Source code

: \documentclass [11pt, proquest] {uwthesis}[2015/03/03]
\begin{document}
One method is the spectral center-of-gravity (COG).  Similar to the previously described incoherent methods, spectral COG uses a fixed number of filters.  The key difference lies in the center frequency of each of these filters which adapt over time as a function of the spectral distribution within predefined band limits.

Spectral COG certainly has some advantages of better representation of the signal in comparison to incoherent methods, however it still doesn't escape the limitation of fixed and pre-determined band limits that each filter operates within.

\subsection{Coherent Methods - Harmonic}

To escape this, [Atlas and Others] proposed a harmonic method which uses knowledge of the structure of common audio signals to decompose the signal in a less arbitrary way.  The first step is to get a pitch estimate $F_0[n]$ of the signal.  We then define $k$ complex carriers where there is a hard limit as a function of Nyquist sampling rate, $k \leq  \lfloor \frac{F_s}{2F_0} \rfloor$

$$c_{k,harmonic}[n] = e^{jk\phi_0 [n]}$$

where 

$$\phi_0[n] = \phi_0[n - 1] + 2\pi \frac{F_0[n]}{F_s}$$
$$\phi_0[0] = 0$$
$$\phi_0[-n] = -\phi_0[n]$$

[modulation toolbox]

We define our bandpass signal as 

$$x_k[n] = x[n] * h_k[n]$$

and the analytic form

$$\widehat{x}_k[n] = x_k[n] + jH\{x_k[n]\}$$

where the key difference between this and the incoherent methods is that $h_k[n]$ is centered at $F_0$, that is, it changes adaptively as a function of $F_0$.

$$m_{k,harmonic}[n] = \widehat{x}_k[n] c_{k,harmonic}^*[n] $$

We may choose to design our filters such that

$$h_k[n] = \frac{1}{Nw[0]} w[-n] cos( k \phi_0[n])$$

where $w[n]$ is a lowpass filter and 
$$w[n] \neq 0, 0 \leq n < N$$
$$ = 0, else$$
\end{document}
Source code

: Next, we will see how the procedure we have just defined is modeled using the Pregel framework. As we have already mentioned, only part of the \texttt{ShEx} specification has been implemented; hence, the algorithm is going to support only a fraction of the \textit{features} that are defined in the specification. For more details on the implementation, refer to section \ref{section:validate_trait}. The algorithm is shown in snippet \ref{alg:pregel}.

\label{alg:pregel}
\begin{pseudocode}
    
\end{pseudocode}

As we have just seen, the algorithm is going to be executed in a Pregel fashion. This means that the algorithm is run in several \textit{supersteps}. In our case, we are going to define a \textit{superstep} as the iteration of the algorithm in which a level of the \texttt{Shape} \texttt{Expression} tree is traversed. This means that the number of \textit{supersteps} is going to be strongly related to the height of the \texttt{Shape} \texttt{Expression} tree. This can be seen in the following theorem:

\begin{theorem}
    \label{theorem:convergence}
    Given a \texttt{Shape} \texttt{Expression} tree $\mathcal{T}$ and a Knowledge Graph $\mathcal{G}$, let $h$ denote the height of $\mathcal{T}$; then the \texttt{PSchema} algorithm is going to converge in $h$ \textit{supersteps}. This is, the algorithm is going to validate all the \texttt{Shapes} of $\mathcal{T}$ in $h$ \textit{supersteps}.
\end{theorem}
* * * * * * *
• [WORK TO COMPLETE]
Go through the records above and copy every line with the word "escape".

• [TASK SOLUTION]
Spectral COG certainly has some advantages of better representation of the signal in comparison to incoherent methods, however it still doesn't escape the limitation of fixed and pre-determined band limits that each filter operates within.
To escape this, [Atlas and Others] proposed a harmonic method which uses knowledge of the structure of common audio signals to decompose the signal in a less arbitrary way.  The first step is to get a pitch estimate $F_0[n]$ of the signal.  We then define $k$ complex carriers where there is a hard limit as a function of Nyquist sampling rate, $k \leq  \lfloor \frac{F_s}{2F_0} \rfloor$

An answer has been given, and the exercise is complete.